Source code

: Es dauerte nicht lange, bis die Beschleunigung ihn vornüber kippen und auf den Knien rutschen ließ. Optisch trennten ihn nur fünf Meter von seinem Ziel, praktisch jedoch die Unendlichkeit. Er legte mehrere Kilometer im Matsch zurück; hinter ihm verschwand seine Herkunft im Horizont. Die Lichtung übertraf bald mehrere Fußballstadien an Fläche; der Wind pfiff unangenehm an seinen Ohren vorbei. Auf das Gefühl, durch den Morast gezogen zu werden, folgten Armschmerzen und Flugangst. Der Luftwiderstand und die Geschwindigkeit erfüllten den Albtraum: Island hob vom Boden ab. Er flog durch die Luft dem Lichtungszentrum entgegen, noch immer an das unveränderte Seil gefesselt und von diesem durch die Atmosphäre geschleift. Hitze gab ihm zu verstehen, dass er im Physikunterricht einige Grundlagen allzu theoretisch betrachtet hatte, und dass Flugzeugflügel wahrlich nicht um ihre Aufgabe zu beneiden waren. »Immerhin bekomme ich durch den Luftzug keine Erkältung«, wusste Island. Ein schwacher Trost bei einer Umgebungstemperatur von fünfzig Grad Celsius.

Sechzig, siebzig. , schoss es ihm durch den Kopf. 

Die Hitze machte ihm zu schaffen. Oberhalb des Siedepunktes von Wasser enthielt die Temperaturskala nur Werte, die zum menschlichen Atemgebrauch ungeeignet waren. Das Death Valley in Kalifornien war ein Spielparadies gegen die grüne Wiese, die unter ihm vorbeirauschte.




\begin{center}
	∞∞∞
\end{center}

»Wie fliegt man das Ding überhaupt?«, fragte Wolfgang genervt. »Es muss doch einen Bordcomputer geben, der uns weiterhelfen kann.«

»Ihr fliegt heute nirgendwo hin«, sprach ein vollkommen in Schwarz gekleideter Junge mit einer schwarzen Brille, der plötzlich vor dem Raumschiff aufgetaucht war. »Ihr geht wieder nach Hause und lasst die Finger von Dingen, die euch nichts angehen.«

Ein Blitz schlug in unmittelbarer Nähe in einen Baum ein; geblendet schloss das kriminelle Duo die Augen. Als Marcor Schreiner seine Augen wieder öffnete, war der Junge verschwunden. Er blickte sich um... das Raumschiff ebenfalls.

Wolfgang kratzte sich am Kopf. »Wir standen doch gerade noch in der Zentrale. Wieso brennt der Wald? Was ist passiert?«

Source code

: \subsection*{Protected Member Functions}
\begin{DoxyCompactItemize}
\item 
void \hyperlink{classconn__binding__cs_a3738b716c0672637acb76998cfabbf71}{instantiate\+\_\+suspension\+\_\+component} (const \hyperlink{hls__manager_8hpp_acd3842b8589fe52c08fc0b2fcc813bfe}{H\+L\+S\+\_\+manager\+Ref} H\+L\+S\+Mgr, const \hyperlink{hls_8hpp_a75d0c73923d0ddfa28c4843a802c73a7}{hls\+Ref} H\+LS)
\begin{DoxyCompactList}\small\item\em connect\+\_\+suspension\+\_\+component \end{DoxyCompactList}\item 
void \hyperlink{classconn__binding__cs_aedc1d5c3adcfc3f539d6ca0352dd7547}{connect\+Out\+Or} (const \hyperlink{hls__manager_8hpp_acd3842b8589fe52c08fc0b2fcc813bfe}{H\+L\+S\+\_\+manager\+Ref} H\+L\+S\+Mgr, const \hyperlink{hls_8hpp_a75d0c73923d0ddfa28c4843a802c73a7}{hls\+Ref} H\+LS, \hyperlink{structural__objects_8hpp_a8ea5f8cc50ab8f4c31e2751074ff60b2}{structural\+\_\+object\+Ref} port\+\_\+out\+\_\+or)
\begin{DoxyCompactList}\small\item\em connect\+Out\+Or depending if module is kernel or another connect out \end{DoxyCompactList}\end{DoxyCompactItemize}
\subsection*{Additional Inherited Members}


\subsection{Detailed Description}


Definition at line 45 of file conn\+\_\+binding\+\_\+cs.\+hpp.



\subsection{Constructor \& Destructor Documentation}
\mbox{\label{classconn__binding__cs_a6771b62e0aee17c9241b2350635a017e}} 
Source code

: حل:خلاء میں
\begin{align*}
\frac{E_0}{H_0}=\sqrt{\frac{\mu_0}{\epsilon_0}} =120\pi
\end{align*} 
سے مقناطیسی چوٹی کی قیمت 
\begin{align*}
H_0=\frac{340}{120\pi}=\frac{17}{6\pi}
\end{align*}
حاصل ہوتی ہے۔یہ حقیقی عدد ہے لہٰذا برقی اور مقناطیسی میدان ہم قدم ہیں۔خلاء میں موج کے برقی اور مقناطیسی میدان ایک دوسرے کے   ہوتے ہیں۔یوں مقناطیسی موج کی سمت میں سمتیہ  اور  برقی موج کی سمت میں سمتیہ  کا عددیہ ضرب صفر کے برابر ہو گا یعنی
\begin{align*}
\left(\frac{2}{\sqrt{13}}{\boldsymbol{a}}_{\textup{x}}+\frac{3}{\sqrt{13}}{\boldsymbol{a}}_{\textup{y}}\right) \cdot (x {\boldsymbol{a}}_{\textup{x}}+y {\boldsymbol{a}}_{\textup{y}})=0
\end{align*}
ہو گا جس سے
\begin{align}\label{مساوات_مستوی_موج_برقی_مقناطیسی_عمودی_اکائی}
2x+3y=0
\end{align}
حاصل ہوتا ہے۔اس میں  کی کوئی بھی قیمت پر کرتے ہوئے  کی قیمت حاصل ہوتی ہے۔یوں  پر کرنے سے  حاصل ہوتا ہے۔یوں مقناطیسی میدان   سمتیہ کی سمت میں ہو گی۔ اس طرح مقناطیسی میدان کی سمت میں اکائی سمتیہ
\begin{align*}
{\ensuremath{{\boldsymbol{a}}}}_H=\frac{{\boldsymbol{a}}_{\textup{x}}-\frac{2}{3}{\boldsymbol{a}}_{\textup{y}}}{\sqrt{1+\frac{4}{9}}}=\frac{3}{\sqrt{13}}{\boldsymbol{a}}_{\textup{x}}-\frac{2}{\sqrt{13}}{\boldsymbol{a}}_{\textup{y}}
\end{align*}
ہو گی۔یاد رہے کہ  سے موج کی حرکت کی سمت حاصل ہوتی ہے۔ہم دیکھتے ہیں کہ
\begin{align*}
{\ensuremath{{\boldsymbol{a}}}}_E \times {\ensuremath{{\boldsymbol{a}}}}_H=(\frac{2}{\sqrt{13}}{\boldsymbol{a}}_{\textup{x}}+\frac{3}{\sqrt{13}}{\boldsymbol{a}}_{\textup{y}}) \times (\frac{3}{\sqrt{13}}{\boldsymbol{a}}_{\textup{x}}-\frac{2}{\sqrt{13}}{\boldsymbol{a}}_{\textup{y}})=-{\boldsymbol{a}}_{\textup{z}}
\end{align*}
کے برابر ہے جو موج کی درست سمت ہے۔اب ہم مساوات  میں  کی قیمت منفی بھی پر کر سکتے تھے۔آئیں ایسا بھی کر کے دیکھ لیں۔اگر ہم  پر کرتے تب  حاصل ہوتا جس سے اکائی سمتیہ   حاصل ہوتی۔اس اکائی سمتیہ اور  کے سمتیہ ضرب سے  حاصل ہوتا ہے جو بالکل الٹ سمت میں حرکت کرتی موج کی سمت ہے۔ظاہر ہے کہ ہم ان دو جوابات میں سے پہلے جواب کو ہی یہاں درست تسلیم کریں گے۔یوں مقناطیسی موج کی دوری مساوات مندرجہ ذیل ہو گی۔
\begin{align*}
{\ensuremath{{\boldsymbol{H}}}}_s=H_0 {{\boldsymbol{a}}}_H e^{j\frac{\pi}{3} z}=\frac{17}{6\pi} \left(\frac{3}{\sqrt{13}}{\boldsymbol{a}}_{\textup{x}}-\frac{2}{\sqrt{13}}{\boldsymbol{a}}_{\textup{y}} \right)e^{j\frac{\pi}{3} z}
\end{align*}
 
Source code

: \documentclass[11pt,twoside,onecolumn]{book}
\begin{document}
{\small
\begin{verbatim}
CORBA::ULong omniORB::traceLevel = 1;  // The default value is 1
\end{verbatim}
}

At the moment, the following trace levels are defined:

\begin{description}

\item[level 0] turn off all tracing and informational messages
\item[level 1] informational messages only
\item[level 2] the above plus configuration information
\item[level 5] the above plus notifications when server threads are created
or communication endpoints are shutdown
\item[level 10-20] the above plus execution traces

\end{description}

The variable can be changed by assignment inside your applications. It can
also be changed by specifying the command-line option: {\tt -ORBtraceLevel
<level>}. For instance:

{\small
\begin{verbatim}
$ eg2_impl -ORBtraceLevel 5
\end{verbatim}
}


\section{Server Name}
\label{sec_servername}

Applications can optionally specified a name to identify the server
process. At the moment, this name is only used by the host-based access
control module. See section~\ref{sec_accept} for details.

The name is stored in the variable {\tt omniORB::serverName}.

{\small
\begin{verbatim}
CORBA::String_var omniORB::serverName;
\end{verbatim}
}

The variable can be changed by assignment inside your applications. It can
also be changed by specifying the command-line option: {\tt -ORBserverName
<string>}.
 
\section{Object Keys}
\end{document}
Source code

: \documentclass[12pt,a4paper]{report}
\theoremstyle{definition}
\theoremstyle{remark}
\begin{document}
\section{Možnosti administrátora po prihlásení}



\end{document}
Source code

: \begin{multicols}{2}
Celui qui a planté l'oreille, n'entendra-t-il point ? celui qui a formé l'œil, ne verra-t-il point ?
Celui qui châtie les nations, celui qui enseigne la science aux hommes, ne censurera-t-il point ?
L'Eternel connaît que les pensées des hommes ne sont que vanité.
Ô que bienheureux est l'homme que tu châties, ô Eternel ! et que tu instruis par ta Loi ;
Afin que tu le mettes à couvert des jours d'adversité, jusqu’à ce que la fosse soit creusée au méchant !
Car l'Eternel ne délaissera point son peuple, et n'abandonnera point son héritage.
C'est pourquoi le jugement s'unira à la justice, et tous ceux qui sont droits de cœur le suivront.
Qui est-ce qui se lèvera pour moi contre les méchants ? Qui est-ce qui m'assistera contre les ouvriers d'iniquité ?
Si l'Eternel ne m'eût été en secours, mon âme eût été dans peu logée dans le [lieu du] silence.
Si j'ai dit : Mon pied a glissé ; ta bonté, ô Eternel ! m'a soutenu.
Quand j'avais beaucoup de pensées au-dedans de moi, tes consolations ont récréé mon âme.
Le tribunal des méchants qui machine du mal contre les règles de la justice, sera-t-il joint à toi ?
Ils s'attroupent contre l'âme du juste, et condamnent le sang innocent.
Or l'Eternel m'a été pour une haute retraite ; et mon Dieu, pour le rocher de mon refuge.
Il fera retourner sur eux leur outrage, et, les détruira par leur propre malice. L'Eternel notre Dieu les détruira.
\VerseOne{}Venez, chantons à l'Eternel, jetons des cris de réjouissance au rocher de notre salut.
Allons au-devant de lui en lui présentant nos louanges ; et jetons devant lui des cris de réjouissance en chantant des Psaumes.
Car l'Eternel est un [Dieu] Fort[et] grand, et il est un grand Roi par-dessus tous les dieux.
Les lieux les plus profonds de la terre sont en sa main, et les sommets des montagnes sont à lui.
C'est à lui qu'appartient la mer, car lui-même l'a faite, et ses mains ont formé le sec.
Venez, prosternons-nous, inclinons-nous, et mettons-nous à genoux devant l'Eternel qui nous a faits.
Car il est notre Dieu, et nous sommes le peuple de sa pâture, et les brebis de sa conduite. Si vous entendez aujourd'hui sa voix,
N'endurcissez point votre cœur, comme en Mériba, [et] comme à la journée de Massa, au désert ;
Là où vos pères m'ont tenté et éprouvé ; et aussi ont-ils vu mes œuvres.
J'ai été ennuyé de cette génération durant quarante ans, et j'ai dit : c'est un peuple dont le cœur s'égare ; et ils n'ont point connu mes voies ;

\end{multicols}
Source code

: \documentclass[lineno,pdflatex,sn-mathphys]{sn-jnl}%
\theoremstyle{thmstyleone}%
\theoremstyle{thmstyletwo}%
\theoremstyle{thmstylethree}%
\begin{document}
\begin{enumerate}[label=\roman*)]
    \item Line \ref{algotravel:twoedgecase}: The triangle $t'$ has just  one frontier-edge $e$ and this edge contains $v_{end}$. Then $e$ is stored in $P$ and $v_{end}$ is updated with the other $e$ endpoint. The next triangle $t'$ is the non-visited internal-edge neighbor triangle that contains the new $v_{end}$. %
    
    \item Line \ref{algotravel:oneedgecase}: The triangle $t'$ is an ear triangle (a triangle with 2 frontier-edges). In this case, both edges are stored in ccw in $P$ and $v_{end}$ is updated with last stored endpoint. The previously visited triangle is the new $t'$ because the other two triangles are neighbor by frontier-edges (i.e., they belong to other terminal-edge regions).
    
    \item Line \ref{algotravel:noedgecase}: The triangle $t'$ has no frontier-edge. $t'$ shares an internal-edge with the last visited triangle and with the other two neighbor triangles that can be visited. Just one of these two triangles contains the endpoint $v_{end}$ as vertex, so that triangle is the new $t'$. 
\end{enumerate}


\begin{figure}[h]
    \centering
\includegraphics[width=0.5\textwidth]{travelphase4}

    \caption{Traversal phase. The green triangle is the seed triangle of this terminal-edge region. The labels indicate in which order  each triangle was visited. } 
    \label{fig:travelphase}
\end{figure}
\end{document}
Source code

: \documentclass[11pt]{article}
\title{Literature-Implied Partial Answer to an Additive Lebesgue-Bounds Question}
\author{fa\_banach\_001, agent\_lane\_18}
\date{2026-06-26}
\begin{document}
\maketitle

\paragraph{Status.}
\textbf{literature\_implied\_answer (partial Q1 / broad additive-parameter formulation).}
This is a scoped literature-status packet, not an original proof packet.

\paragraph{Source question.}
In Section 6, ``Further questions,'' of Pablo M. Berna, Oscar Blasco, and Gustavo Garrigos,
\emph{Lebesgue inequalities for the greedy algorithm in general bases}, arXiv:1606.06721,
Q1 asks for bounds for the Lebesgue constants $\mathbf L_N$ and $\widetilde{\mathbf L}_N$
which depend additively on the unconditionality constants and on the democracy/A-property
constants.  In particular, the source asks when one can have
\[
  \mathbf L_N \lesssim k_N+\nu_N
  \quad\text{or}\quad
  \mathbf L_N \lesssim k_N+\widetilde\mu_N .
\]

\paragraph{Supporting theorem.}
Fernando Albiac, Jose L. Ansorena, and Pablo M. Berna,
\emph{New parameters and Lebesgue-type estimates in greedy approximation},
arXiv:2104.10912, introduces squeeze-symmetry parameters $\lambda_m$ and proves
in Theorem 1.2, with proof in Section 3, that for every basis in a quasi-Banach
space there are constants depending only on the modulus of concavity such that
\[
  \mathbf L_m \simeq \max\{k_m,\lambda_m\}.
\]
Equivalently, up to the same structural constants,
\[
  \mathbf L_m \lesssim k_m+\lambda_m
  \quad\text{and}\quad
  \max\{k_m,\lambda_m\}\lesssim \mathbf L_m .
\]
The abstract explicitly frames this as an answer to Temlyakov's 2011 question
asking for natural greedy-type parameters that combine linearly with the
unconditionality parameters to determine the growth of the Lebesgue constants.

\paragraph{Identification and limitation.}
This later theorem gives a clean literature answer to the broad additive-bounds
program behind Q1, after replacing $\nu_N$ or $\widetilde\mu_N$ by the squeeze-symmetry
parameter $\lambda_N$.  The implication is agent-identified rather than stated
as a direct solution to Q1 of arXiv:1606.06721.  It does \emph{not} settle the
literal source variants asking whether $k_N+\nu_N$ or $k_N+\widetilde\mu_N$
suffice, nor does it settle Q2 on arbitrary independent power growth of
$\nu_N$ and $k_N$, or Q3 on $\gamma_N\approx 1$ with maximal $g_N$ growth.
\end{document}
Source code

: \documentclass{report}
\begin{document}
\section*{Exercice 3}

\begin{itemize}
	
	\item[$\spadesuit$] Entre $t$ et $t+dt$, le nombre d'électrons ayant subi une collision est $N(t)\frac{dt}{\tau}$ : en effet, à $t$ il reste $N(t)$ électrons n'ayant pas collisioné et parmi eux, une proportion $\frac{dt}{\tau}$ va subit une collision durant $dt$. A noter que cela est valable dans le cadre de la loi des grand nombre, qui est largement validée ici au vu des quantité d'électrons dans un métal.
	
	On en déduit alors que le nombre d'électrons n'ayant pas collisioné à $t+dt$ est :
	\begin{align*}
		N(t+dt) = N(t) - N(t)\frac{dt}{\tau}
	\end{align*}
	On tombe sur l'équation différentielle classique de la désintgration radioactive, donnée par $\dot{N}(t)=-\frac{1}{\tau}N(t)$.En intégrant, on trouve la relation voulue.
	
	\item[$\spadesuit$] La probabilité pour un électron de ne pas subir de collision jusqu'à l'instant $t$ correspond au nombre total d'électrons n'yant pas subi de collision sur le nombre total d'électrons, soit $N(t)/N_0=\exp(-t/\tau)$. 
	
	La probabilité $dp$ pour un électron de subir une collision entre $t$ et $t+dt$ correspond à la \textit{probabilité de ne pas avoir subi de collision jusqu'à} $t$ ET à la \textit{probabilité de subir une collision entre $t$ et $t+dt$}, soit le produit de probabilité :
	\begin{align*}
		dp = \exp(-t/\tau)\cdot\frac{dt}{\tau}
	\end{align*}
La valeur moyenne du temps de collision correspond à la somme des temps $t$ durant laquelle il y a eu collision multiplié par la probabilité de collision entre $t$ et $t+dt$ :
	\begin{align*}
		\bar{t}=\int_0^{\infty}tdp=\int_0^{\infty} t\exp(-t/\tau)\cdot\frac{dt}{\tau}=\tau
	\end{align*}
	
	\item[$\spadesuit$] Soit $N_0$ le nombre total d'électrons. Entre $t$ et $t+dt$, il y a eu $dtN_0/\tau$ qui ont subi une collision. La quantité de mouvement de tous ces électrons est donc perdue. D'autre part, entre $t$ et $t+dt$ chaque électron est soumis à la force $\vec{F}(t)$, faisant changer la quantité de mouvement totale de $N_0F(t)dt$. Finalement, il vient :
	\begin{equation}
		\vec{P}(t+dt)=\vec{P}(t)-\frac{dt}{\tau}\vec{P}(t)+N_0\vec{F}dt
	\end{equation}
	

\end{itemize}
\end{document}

■ AIM OF THE TASK
Only lines containing the word "sich" should be copied from the material above.

■ SOLUTION FOR THIS EXERCISE
Ein Blitz schlug in unmittelbarer Nähe in einen Baum ein; geblendet schloss das kriminelle Duo die Augen. Als Marcor Schreiner seine Augen wieder öffnete, war der Junge verschwunden. Er blickte sich um... das Raumschiff ebenfalls.
Wolfgang kratzte sich am Kopf. »Wir standen doch gerade noch in der Zentrale. Wieso brennt der Wald? Was ist passiert?«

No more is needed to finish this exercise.